We happened to move into the then independent homeland the Transkei in the Eastern Cape during mid 1977 and lived in the small village "Idutywa" which is on the N2 close to Butterworth until mid 1987. We did various jobs there, met a lot of lovely people during that time, many of whom are friends to this day. It was during this period that I learned to speak the local Black language; "IsiXhosa" which has stood me in very good stead, to this day I am one of very few "Whities" who can speak the Black language in this area.
There we were first introduced to Offal, or as the locals call it "Nqweme" (and the 'Q' is a hard click. made with the tongue on the roof of the mouth.) The locals do not clean the entrails as well as others might so the flavour can be quite harsh but we came to love it and the rule was that if our staff wanted to use our stove to cook their food they had to make enough for us as well.
After we left the Transkei in 1987 and moved around to the western cape we missed the meal and started looking for places that served it, albeit in a "less flavoursome" manner, and so it was that I was happy to find it on the menu at the West Coast Farmstall.
To get back to my story then; on Tuesday the electricity for our area and Vredenburg went off at 08h00 and was supposed to be off for the whole day, what the hell do you do if there's no power?
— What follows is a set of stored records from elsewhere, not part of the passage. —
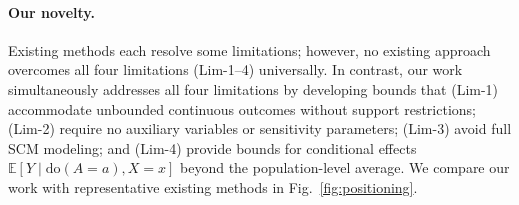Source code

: \paragraph{Our novelty.} Existing methods each resolve some limitations; however, no existing approach overcomes all four limitations (Lim-1--4) universally. In contrast, our work simultaneously addresses all four limitations by developing bounds that (Lim-1) accommodate unbounded continuous outcomes without support restrictions; (Lim-2) require no auxiliary variables or sensitivity parameters; (Lim-3) avoid full SCM modeling; and (Lim-4) provide bounds for conditional effects $\mathbb{E}[Y \mid \mathrm{do}(A=a),X=x]$ beyond the population-level average. We compare our work with representative existing methods in Fig.~\ref{fig:positioning}.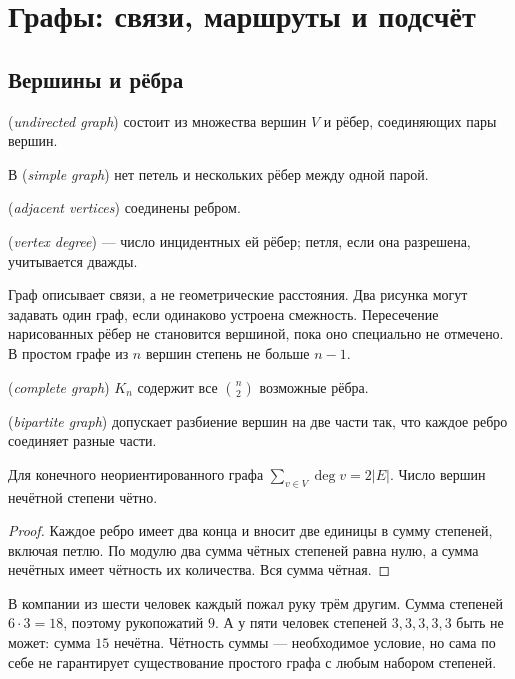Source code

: \chapter{Графы: связи, маршруты и подсчёт}\label{chap:exam-graphs}
\section{Вершины и рёбра}
\begin{definition} (\emph{undirected graph}) состоит из множества вершин \(V\) и рёбер, соединяющих пары вершин. \par В  (\emph{simple graph}) нет петель и нескольких рёбер между одной парой. \par{} (\emph{adjacent vertices}) соединены ребром. \par{} (\emph{vertex degree}) --- число инцидентных ей рёбер; петля, если она разрешена, учитывается дважды.\end{definition}
Граф описывает связи, а не геометрические расстояния. Два рисунка могут задавать один граф, если одинаково устроена смежность. Пересечение нарисованных рёбер не становится вершиной, пока оно специально не отмечено. В простом графе из \(n\) вершин степень не больше \(n-1\). \par{} (\emph{complete graph}) \(K_n\) содержит все \(\binom n2\) возможные рёбра. \par{} (\emph{bipartite graph}) допускает разбиение вершин на две части так, что каждое ребро соединяет разные части.
\begin{theorem}
Для конечного неориентированного графа \(\sum_{v\in V}\deg v=2|E|\). Число вершин нечётной степени чётно.
\end{theorem}
\begin{proof}Каждое ребро имеет два конца и вносит две единицы в сумму степеней, включая петлю. По модулю два сумма чётных степеней равна нулю, а сумма нечётных имеет чётность их количества. Вся сумма чётная.\end{proof}
\begin{example}В компании из шести человек каждый пожал руку трём другим. Сумма степеней \(6\cdot3=18\), поэтому рукопожатий \(9\). А у пяти человек степеней \(3,3,3,3,3\) быть не может: сумма \(15\) нечётна. Чётность суммы --- необходимое условие, но сама по себе не гарантирует существование простого графа с любым набором степеней.\end{example}
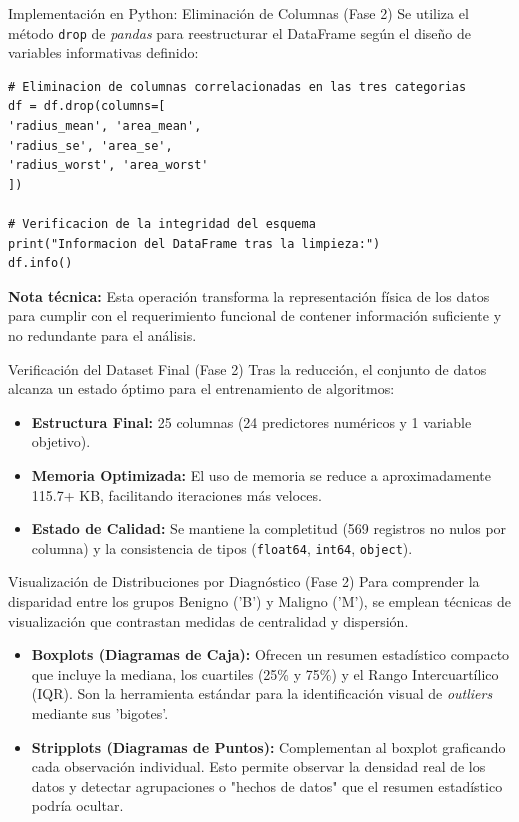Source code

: \documentclass{beamer}
\begin{document}
	\begin{frame}[fragile]{Implementación en Python: Eliminación de Columnas (Fase 2)}
		Se utiliza el método \texttt{drop} de \textit{pandas} para reestructurar el DataFrame según el diseño de variables informativas definido:
		
		\begin{lstlisting}[style=colab]
# Eliminacion de columnas correlacionadas en las tres categorias
df = df.drop(columns=[
'radius_mean', 'area_mean', 
'radius_se', 'area_se', 
'radius_worst', 'area_worst'
])

# Verificacion de la integridad del esquema
print("Informacion del DataFrame tras la limpieza:")
df.info()
		\end{lstlisting}
		
		\textbf{Nota técnica:} Esta operación transforma la representación física de los datos para cumplir con el requerimiento funcional de contener información suficiente y no redundante para el análisis.
	\end{frame}
	
	\begin{frame}{Verificación del Dataset Final (Fase 2)}
		Tras la reducción, el conjunto de datos alcanza un estado óptimo para el entrenamiento de algoritmos:
		
		\begin{itemize}
			\item<2-> \textbf{Estructura Final:} 25 columnas (24 predictores numéricos y 1 variable objetivo).
			\item<3-> \textbf{Memoria Optimizada:} El uso de memoria se reduce a aproximadamente 115.7+ KB, facilitando iteraciones más veloces.
			\item<4-> \textbf{Estado de Calidad:} Se mantiene la completitud (569 registros no nulos por columna) y la consistencia de tipos (\texttt{float64}, \texttt{int64}, \texttt{object}).
		\end{itemize}
	\end{frame}
	
	\begin{frame}{Visualización de Distribuciones por Diagnóstico (Fase 2)}
		Para comprender la disparidad entre los grupos Benigno ('B') y Maligno ('M'), se emplean técnicas de visualización que contrastan medidas de centralidad y dispersión.
		
		\begin{itemize}
			\item<2-> \textbf{Boxplots (Diagramas de Caja):} Ofrecen un resumen estadístico compacto que incluye la mediana, los cuartiles (25\% y 75\%) y el Rango Intercuartílico (IQR). Son la herramienta estándar para la identificación visual de \textit{outliers} mediante sus 'bigotes'.
			\item<3-> \textbf{Stripplots (Diagramas de Puntos):} Complementan al boxplot graficando cada observación individual. Esto permite observar la densidad real de los datos y detectar agrupaciones o "hechos de datos" que el resumen estadístico podría ocultar.
		\end{itemize}
	\end{frame}
	
\end{document}
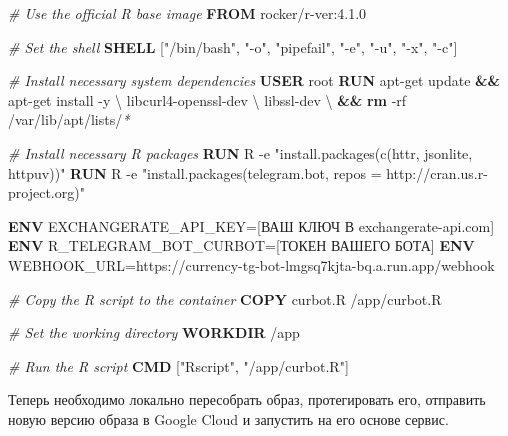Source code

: \documentclass[
]{book}
\newenvironment{Shaded}{\begin{snugshade}}{\end{snugshade}}
\newcommand{\AttributeTok}[1]{\textcolor[rgb]{0.13,0.29,0.53}{#1}}
\newcommand{\CommentTok}[1]{\textcolor[rgb]{0.56,0.35,0.01}{\textit{#1}}}
\newcommand{\DataTypeTok}[1]{\textcolor[rgb]{0.13,0.29,0.53}{#1}}
\newcommand{\ExtensionTok}[1]{#1}
\newcommand{\FunctionTok}[1]{\textcolor[rgb]{0.13,0.29,0.53}{\textbf{#1}}}
\newcommand{\KeywordTok}[1]{\textcolor[rgb]{0.13,0.29,0.53}{\textbf{#1}}}
\newcommand{\NormalTok}[1]{#1}
\newcommand{\PreprocessorTok}[1]{\textcolor[rgb]{0.56,0.35,0.01}{\textit{#1}}}
\newcommand{\StringTok}[1]{\textcolor[rgb]{0.31,0.60,0.02}{#1}}
\begin{document}
\begin{Shaded}
\begin{Highlighting}[]
\CommentTok{\# Use the official R base image}
\KeywordTok{FROM}\NormalTok{ rocker/r{-}ver:4.1.0}

\CommentTok{\# Set the shell}
\KeywordTok{SHELL}\NormalTok{ [}\StringTok{"/bin/bash"}\NormalTok{, }\StringTok{"{-}o"}\NormalTok{, }\StringTok{"pipefail"}\NormalTok{, }\StringTok{"{-}e"}\NormalTok{, }\StringTok{"{-}u"}\NormalTok{, }\StringTok{"{-}x"}\NormalTok{, }\StringTok{"{-}c"}\NormalTok{]}

\CommentTok{\# Install necessary system dependencies}
\KeywordTok{USER}\NormalTok{ root}
\KeywordTok{RUN} \ExtensionTok{apt{-}get}\NormalTok{ update }\KeywordTok{\&\&} \ExtensionTok{apt{-}get}\NormalTok{ install }\AttributeTok{{-}y} \DataTypeTok{\textbackslash{}}
\NormalTok{    libcurl4{-}openssl{-}dev }\DataTypeTok{\textbackslash{}}
\NormalTok{    libssl{-}dev }\DataTypeTok{\textbackslash{}}
    \KeywordTok{\&\&} \FunctionTok{rm} \AttributeTok{{-}rf}\NormalTok{ /var/lib/apt/lists/}\PreprocessorTok{*}

\CommentTok{\# Install necessary R packages}
\KeywordTok{RUN} \ExtensionTok{R} \AttributeTok{{-}e} \StringTok{"install.packages(c(\textquotesingle{}httr\textquotesingle{}, \textquotesingle{}jsonlite\textquotesingle{}, \textquotesingle{}httpuv\textquotesingle{}))"}
\KeywordTok{RUN} \ExtensionTok{R} \AttributeTok{{-}e} \StringTok{"install.packages(\textquotesingle{}telegram.bot\textquotesingle{}, repos = \textquotesingle{}http://cran.us.r{-}project.org\textquotesingle{})"}

\KeywordTok{ENV}\NormalTok{ EXCHANGERATE\_API\_KEY=[ВАШ КЛЮЧ В exchangerate{-}api.com]}
\KeywordTok{ENV}\NormalTok{ R\_TELEGRAM\_BOT\_CURBOT=[ТОКЕН ВАШЕГО БОТА]}
\KeywordTok{ENV}\NormalTok{ WEBHOOK\_URL=https://currency{-}tg{-}bot{-}lmgsq7kjta{-}bq.a.run.app/webhook}

\CommentTok{\# Copy the R script to the container}
\KeywordTok{COPY}\NormalTok{ curbot.R /app/curbot.R}

\CommentTok{\# Set the working directory}
\KeywordTok{WORKDIR}\NormalTok{ /app}

\CommentTok{\# Run the R script}
\KeywordTok{CMD}\NormalTok{ [}\StringTok{"Rscript"}\NormalTok{, }\StringTok{"/app/curbot.R"}\NormalTok{]}
\end{Highlighting}
\end{Shaded}

Теперь необходимо локально пересобрать образ, протегировать его, отправить новую версию образа в Google Cloud и запустить на его основе сервис.
\end{document}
You get on the bike and head off somewhere, that's what. I suggested to Janet that we head down to Yzerfontein and have lunch at "Lula's Portuguese retaurant" on the beachfront. They do a very good Peri-Peri chicken that I'm hooked on, so off we went.
It was a lovely day, mild and warm, a light breeze and I held the bike back at 120kmh, relaxed and loving it. It's a nice enough road, the R27 but it's boring, soon I was blipping down through the gears for the turn down to the coast but I pulled over to the side after the turn and stopped to talk to Janet; "Would you rather like to go to the Farmstall to try the Nqweme?" I asked, knowing that she likes it too. She agreed that she would so we pulled in there, perhaps I would have it again.
Pleasant, shady garden |
Old biker in a rustic area |
Janet's happy with her choice |
One of the pleasing parts of this meal is that you usually get, included in your pot, either the stomach lining made into a bag containing the brains which I got on Sunday or you get the whole tongue which I got this time. This is real excitement akin to winning the lottery, Janet got the stomach bag this time.
If the pot is properly made there will also be a lot of ankle/foot bones with skin and gelatin intact which are a delight to suck, the pot is usually served with samp meillies (corn) our favourite or in this case with rice. We both thoroughly enjoyed our meal washed down with a nice bottle of local Sauvignon Blanc.
Before we left we wandered around the extensive aviary having a look at the exotic birds and then it was time to head for home.
We will be back, that's for sure and for the not so adventurous eaters they have a good menu, steaks, burgers, pizza etc. and the prices are very reasonable.
This has made me think about another "Skaapkop" (Sheep's head) meal though, long time since I've had that. Cheers for now, ride safe.
2 comments:
I am glad you enjoyed the meal. Definitely not for the faint of heart. I can remember my mom cooking beef tongue when we were kids and then sending us to school with it in sandwiches. Our friends were not amused. But we liked it.
Hi Brandy, yes beef tongue is a favourite with us too, along with beef hearts which Janet roasts to perfection.
I suppose our food preferences are shaped, to a certain extent, by what we eat as a child growing up in our own environment. We having grown up in Central Africa and then Southern Africa as adults have become used to the local food. This though is not the case for everyone in this part of the world, only those who are prepared to experiment with their taste buds.